Le curriculum vitae de Mohamed Amara est long comme la résolution d’une équation à 18 inconnues : deux fois docteur, professeur de mathématiques puis directeur de laboratoire à l’université, directeur d’études à la Société nationale de l’électricité et du gaz algérienne, directeur de projets à l’Agence nationale de la recherche française, cofondateur de l’École polytechnique de Tunisie et du Laboratoire euro-maghrébin de mathématiques et de leurs interactions… Une liste non exhaustive : depuis 2012, il est aussi président de l’université de Pau et des pays de l’Adour (Uppa).

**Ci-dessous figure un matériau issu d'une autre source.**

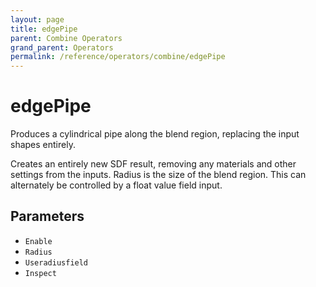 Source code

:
 ```yaml
---
layout: page
title: edgePipe
parent: Combine Operators
grand_parent: Operators
permalink: /reference/operators/combine/edgePipe
---
```


# edgePipe

Produces a cylindrical pipe along the blend region, replacing the input shapes entirely.

Creates an entirely new SDF result, removing any materials and other settings from the inputs.
Radius is the size of the blend region. This can alternately be controlled by a float value field input.

## Parameters

* `Enable`
* `Radius`
* `Useradiusfield`
* `Inspect`
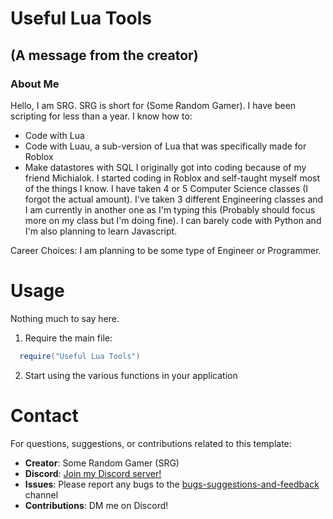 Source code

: # Useful Lua Tools
## (A message from the creator)
### About Me
Hello, I am SRG. SRG is short for (Some Random Gamer). I have been scripting for less than a year. I know how to:
- Code with Lua
- Code with Luau, a sub-version of Lua that was specifically made for Roblox
- Make datastores with SQL
I originally got into coding because of my friend Michialok. I started coding in Roblox and self-taught myself most of the things I know.
I have taken 4 or 5 Computer Science classes (I forgot the actual amount). I've taken 3 different Engineering classes and I am currently in another one as I'm typing this (Probably should focus more on my class but I'm doing fine).
I can barely code with Python and I'm also planning to learn Javascript.

Career Choices: I am planning to be some type of Engineer or Programmer.

# Usage
Nothing much to say here.

1. Require the main file:
```lua
  require("Useful Lua Tools")
```
2. Start using the various functions in your application

# Contact
For questions, suggestions, or contributions related to this template:

- **Creator**: Some Random Gamer (SRG)
- **Discord**: [Join my Discord server!](https://discord.gg/w9aE98gKDs)
- **Issues**: Please report any bugs to the [bugs-suggestions-and-feedback](https://discord.com/channels/1296889247176982528/1298419569135980564) channel
- **Contributions**: DM me on Discord!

« Les mathématiques sont un très beau jouet qui permet de ne jamais s’ennuyer. Certains passent des heures sur des joysticks ; moi, sur un problème de maths, affirme-t-il. Il y a toujours des problèmes à résoudre… Sinon, on s’en crée ! » Amara aborde toute situation en scientifique : « Son raisonnement, c’est que s’il y a une solution on la trouvera ; sinon, on laisse tomber », résume Abdelhafid Mokrane, directeur de laboratoire à l’École normale supérieure de Kouba (Alger), qui le côtoie depuis trente ans.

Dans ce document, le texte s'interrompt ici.